# Northern Ohio Catfish Tournament Trail 2013 schedule



## JASON STANFIELD (May 24, 2011)

Here is the NOCTT 2013 schedule Knox lake might be moved up or down a week. I will update the website with times and ramp locations. All tournaments are $50.00 entry $10.00 Optional Big fish and $10.00 Optional Flathead Pot.
4-13 Lake Milton
5-18 Huron River
6-22 Sandusky Bay
7-13 Knox Lake
8-31 Alum Creek
9-21 Portage Lakes
10-19 Clear fork


----------



## AkronCATS (Nov 5, 2008)

Kinda looks like only one legit shot at a flat head.


----------



## JASON STANFIELD (May 24, 2011)

Knox has flattheads, I seen pictures of some nice ones caught in portage and alum creek, odnr guy told me when they shocked Milton they had some in high 50 pound range.
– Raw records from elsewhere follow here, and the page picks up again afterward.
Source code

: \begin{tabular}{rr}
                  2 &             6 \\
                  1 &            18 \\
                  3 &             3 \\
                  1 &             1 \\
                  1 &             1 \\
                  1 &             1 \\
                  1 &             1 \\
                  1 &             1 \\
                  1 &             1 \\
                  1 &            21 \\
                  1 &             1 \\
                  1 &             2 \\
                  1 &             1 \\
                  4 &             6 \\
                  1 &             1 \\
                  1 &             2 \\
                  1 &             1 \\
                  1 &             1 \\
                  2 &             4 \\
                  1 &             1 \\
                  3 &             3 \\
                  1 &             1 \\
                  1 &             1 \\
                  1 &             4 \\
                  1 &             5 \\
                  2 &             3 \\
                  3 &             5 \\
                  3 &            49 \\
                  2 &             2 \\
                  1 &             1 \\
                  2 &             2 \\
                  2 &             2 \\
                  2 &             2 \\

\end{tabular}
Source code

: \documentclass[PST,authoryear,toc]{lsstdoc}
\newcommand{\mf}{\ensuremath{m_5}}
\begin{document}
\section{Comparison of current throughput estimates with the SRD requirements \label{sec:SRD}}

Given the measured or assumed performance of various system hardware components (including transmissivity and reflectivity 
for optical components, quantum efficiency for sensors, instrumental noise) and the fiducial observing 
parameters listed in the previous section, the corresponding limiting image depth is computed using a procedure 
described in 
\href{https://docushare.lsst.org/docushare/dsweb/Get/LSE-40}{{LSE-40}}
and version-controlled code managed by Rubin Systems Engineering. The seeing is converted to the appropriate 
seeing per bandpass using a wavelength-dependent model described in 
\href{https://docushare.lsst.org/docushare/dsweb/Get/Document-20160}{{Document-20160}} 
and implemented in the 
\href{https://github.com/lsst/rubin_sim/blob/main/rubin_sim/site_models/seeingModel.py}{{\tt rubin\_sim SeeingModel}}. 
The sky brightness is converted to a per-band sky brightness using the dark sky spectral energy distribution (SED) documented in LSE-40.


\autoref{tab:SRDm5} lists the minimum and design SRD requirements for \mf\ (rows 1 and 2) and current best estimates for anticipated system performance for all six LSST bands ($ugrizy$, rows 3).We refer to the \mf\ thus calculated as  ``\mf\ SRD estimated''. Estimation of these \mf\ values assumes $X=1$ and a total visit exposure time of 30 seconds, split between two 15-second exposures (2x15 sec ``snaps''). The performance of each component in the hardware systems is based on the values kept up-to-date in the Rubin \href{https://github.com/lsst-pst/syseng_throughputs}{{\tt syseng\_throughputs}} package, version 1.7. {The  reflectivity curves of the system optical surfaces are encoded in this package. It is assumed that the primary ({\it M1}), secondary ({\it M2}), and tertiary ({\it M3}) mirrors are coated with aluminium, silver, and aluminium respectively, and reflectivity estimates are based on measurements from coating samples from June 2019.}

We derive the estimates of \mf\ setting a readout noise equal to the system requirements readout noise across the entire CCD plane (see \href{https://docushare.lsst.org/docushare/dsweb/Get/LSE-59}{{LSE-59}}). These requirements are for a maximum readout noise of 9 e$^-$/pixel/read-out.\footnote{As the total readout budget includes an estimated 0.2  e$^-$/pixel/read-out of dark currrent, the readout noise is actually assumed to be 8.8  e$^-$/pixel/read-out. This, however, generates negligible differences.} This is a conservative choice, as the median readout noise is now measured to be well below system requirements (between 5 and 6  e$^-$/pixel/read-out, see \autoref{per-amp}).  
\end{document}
My buddy kenny had a monster at the boat at the bay till the it rapped around the prop and broke off it was at least 50. Huron river is loaded with them. Not sure about clear fork a lot of these lakes probly don't get fished for them.

posted using Outdoor Hub Campfire


----------



## AkronCATS (Nov 5, 2008)

With that said, maybe we'll see a few!!


----------